(58)【調査した分野】(Int.Cl.,DB名)
上板および一対の側板を有する上側部材と、下板および一対の側板を有する下側部材とを備え、上側部材の側板と下側部材の側板とが溶接された中空のサスペンションアームであって、当該サスペンションアームは、結合部品を介して路面からの入力を受けるものであり、
上側部材または下側部材の側板は、結合部品の近傍において下方または上方に突出する突状部、又は上方または下方に切り欠いた切り欠き部を有して、略直線状の縁と、略直線状の縁端部から下板側または上板側に向かう方向に曲げられた屈曲縁を有し、
上側部材または下側部材の略直線状の縁と屈曲縁に沿って溶接線が形成され、当該溶接線は、屈曲縁にて終端する、
ことを特徴とするサスペンションアーム。
【発明の概要】
【発明が解決しようとする課題】
【0004】
近年、燃費向上や排出ガスの低減、また運動性能の向上を目的として、車両全体の軽量化に対する要求が強くなっている。
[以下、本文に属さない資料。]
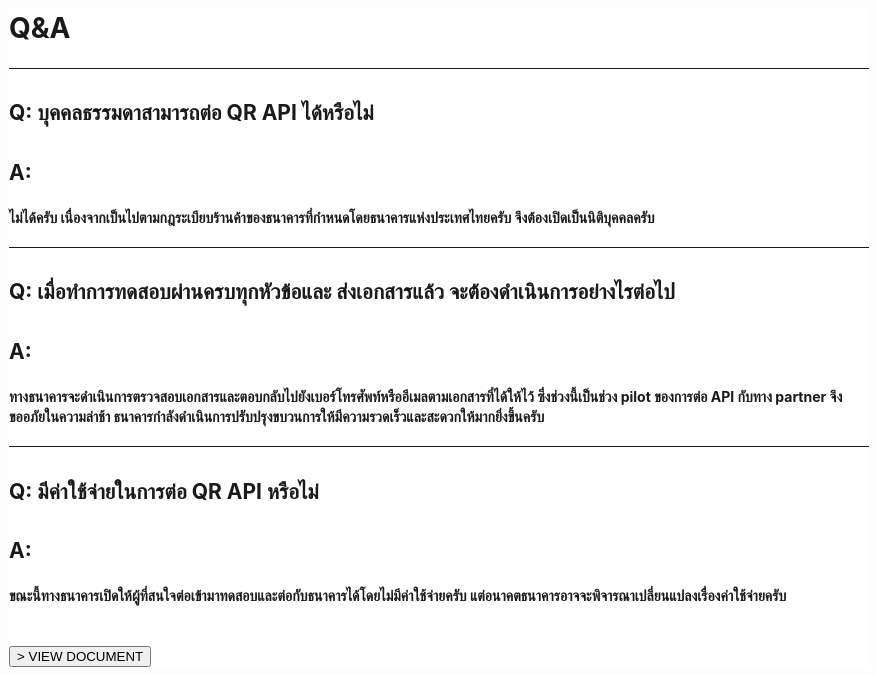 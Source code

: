 # <strong>Q&A</strong>
---
## Q: บุคคลธรรมดาสามารถต่อ QR API ได้หรือไม่

<p><h2>A:</h2></p> <h4>ไม่ได้ครับ เนื่องจากเป็นไปตามกฎระเบียบร้านค้าของธนาคารที่กำหนดโดยธนาคารแห่งประเทศไทยครับ จึงต้องเปิดเป็นนิติบุคคลครับ</h4>

---

## Q: เมื่อทำการทดสอบผ่านครบทุกหัวข้อและ ส่งเอกสารแล้ว จะต้องดำเนินการอย่างไรต่อไป

<h2>A:</h2> <h4>ทางธนาคารจะดำเนินการตรวจสอบเอกสารและตอบกลับไปยังเบอร์โทรศัพท์หรืออีเมลตามเอกสารที่ได้ให้ไว้ ซึ่งช่วงนี้เป็นช่วง pilot ของการต่อ API กับทาง partner จึงขออภัยในความล่าช้า ธนาคารกำลังดำเนินการปรับปรุงขบวนการให้มีความรวดเร็วและสะดวกให้มากยิ่งขึ้นครับ</h4>

---

## Q: มีค่าใช้จ่ายในการต่อ QR API หรือไม่

<h2>A:</h2> <h4>ขณะนี้ทางธนาคารเปิดให้ผู้ที่สนใจต่อเข้ามาทดสอบและต่อกับธนาคารได้โดยไม่มีค่าใช้จ่ายครับ แต่อนาคตธนาคารอาจจะพิจารณาเปลี่ยนแปลงเรื่องค่าใช้จ่ายครับ</h4>

<br>
<a href="/open-api/doc/qr-payment"><button>> VIEW DOCUMENT</button></a>
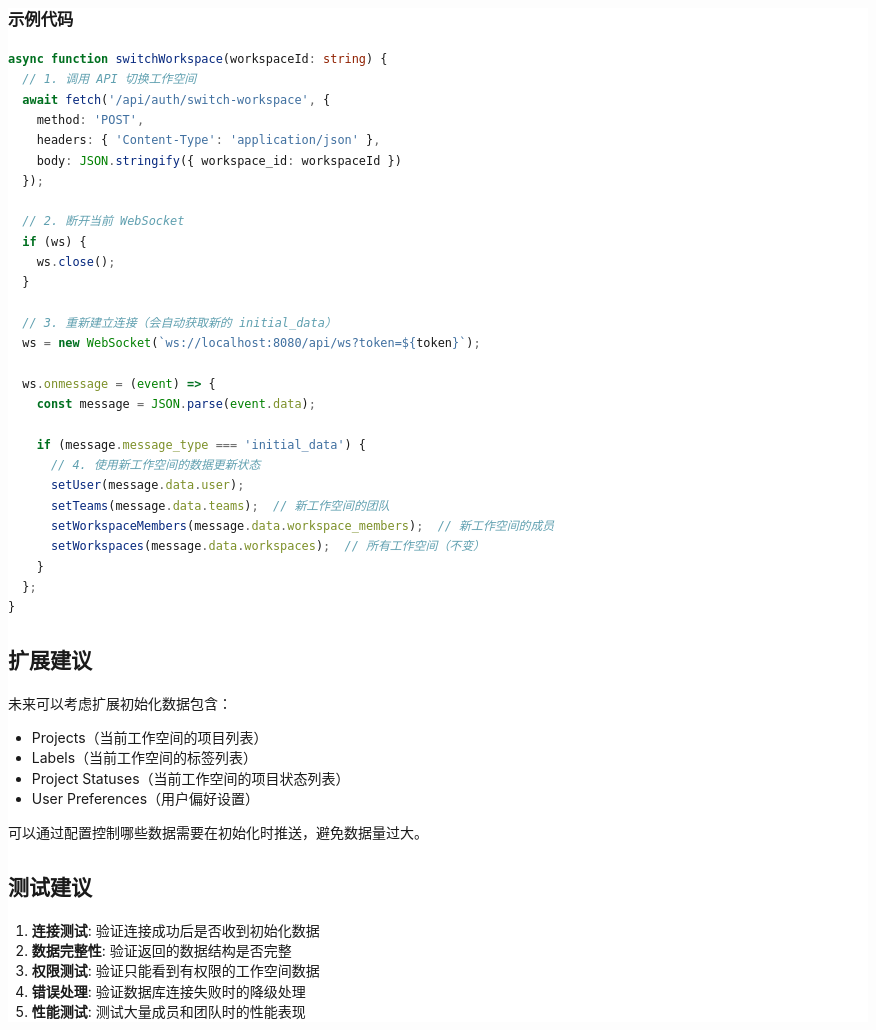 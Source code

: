 ### 示例代码

```typescript
async function switchWorkspace(workspaceId: string) {
  // 1. 调用 API 切换工作空间
  await fetch('/api/auth/switch-workspace', {
    method: 'POST',
    headers: { 'Content-Type': 'application/json' },
    body: JSON.stringify({ workspace_id: workspaceId })
  });

  // 2. 断开当前 WebSocket
  if (ws) {
    ws.close();
  }

  // 3. 重新建立连接（会自动获取新的 initial_data）
  ws = new WebSocket(`ws://localhost:8080/api/ws?token=${token}`);

  ws.onmessage = (event) => {
    const message = JSON.parse(event.data);

    if (message.message_type === 'initial_data') {
      // 4. 使用新工作空间的数据更新状态
      setUser(message.data.user);
      setTeams(message.data.teams);  // 新工作空间的团队
      setWorkspaceMembers(message.data.workspace_members);  // 新工作空间的成员
      setWorkspaces(message.data.workspaces);  // 所有工作空间（不变）
    }
  };
}
```

## 扩展建议

未来可以考虑扩展初始化数据包含：
- Projects（当前工作空间的项目列表）
- Labels（当前工作空间的标签列表）
- Project Statuses（当前工作空间的项目状态列表）
- User Preferences（用户偏好设置）

可以通过配置控制哪些数据需要在初始化时推送，避免数据量过大。

## 测试建议

1. **连接测试**: 验证连接成功后是否收到初始化数据
2. **数据完整性**: 验证返回的数据结构是否完整
3. **权限测试**: 验证只能看到有权限的工作空间数据
4. **错误处理**: 验证数据库连接失败时的降级处理
5. **性能测试**: 测试大量成员和团队时的性能表现
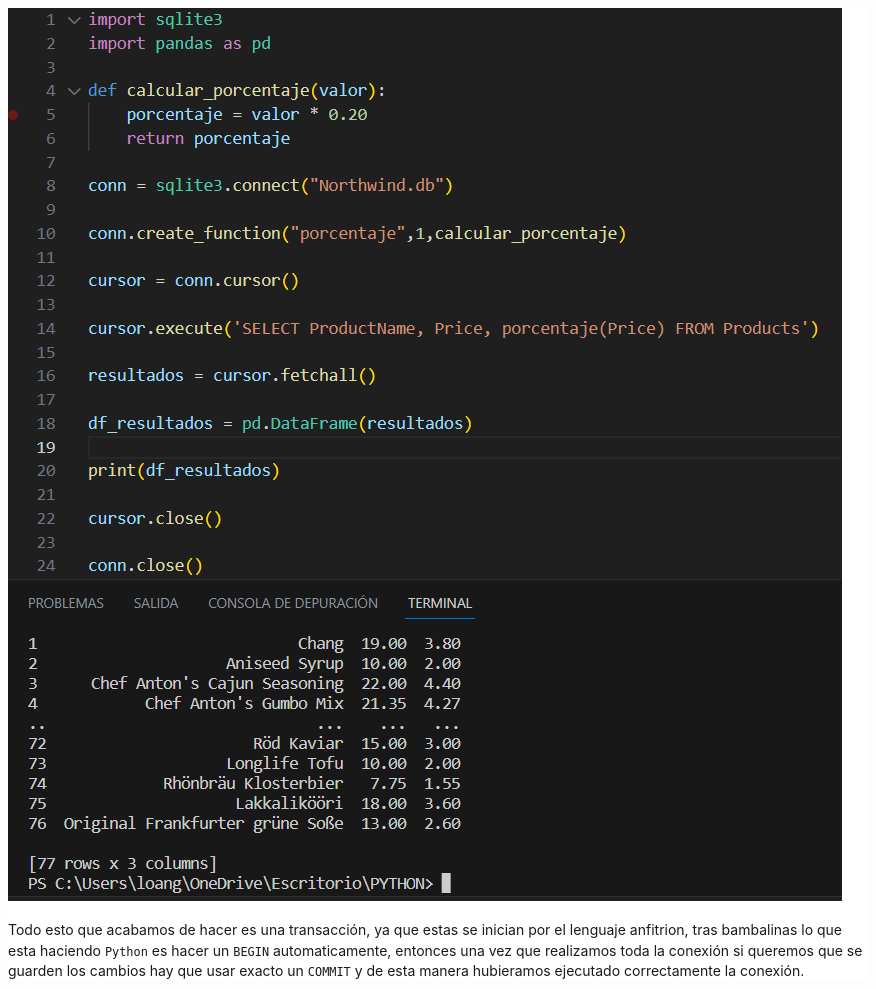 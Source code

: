 ![](/assets/images/articles/2023-06-20-Sql/query105.PNG)

Todo esto que acabamos de hacer es una transacción, ya que estas se inician por el lenguaje anfitrion, tras bambalinas lo que esta haciendo `Python` es hacer un `BEGIN` automaticamente, entonces una vez que realizamos toda la conexión si queremos que se guarden los cambios hay que usar exacto un `COMMIT` y de esta manera hubieramos ejecutado correctamente la conexión.
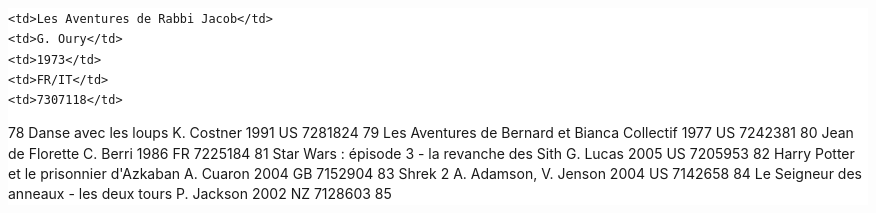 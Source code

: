     <td>Les Aventures de Rabbi Jacob</td>
    <td>G. Oury</td>
    <td>1973</td>
    <td>FR/IT</td>
    <td>7307118</td>
  </tr>
  <tr>
    <td>78</td>
    <td>Danse avec les loups</td>
    <td>K. Costner</td>
    <td>1991</td>
    <td>US</td>
    <td>7281824</td>
  </tr>
  <tr>
    <td>79</td>
    <td>Les Aventures de Bernard et Bianca</td>
    <td>Collectif</td>
    <td>1977</td>
    <td>US</td>
    <td>7242381</td>
  </tr>
  <tr>
    <td>80</td>
    <td>Jean de Florette</td>
    <td>C. Berri</td>
    <td>1986</td>
    <td>FR</td>
    <td>7225184</td>
  </tr>
  <tr>
    <td>81</td>
    <td>Star Wars : épisode 3 - la revanche des Sith</td>
    <td>G. Lucas</td>
    <td>2005</td>
    <td>US</td>
    <td>7205953</td>
  </tr>
  <tr>
    <td>82</td>
    <td>Harry Potter et le prisonnier d'Azkaban</td>
    <td>A. Cuaron</td>
    <td>2004</td>
    <td>GB</td>
    <td>7152904</td>
  </tr>
  <tr>
    <td>83</td>
    <td>Shrek 2</td>
    <td>A. Adamson, V. Jenson</td>
    <td>2004</td>
    <td>US</td>
    <td>7142658</td>
  </tr>
  <tr>
    <td>84</td>
    <td>Le Seigneur des anneaux - les deux tours</td>
    <td>P. Jackson</td>
    <td>2002</td>
    <td>NZ</td>
    <td>7128603</td>
  </tr>
  <tr>
    <td>85</td> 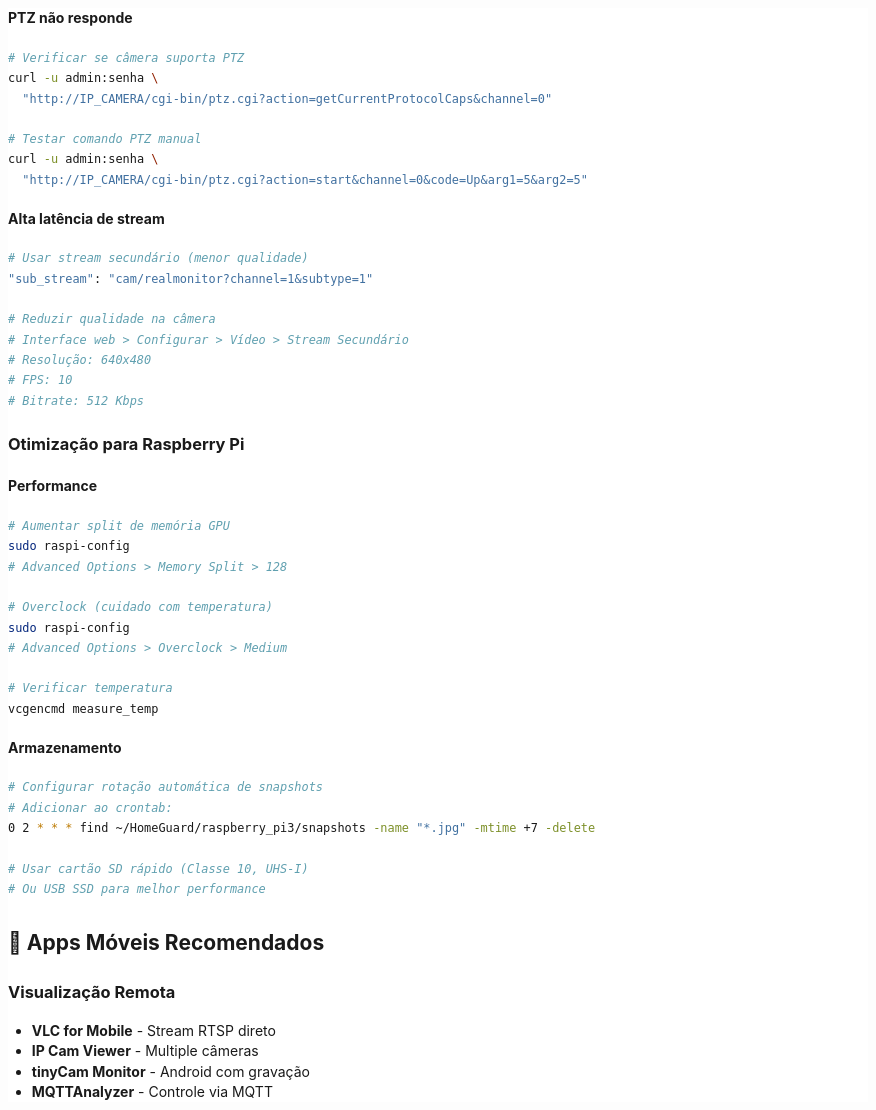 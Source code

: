 #### **PTZ não responde**
```bash
# Verificar se câmera suporta PTZ
curl -u admin:senha \
  "http://IP_CAMERA/cgi-bin/ptz.cgi?action=getCurrentProtocolCaps&channel=0"

# Testar comando PTZ manual
curl -u admin:senha \
  "http://IP_CAMERA/cgi-bin/ptz.cgi?action=start&channel=0&code=Up&arg1=5&arg2=5"
```

#### **Alta latência de stream**
```bash
# Usar stream secundário (menor qualidade)
"sub_stream": "cam/realmonitor?channel=1&subtype=1"

# Reduzir qualidade na câmera
# Interface web > Configurar > Vídeo > Stream Secundário
# Resolução: 640x480
# FPS: 10
# Bitrate: 512 Kbps
```

### **Otimização para Raspberry Pi**

#### **Performance**
```bash
# Aumentar split de memória GPU
sudo raspi-config
# Advanced Options > Memory Split > 128

# Overclock (cuidado com temperatura)
sudo raspi-config
# Advanced Options > Overclock > Medium

# Verificar temperatura
vcgencmd measure_temp
```

#### **Armazenamento**
```bash
# Configurar rotação automática de snapshots
# Adicionar ao crontab:
0 2 * * * find ~/HomeGuard/raspberry_pi3/snapshots -name "*.jpg" -mtime +7 -delete

# Usar cartão SD rápido (Classe 10, UHS-I)
# Ou USB SSD para melhor performance
```

## 📱 Apps Móveis Recomendados

### **Visualização Remota**
- **VLC for Mobile** - Stream RTSP direto
- **IP Cam Viewer** - Multiple câmeras
- **tinyCam Monitor** - Android com gravação
- **MQTTAnalyzer** - Controle via MQTT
サスペンションアームの軽量化のためには、アームを薄板部材で形成することが1つの解決法であるが、薄板化による母材疲労強度の低下は避けなければならない。サスペンションアームに取り付けられるロアボールジョイント近傍の溶接端部周辺には応力が集中しやすいため、特に、溶接端部周辺の母材疲労強度を確保する必要がある。
【0005】
本発明はこうした状況に鑑みてなされたものであり、その目的は、断面略コの字状の上側部材と下側部材とを溶接接合したサスペンションアームにおいて、溶接端部周辺における母材疲労強度の向上を実現する溶接構造を提供することにある。
【課題を解決するための手段】
【0006】
上記課題を解決するために、本発明のある態様のサスペンションアームは、上板および一対の側板を有する上側部材と、下板および一対の側板を有する下側部材とを備え、上側部材の側板と下側部材の側板とが溶接された中空のサスペンションアームに関する。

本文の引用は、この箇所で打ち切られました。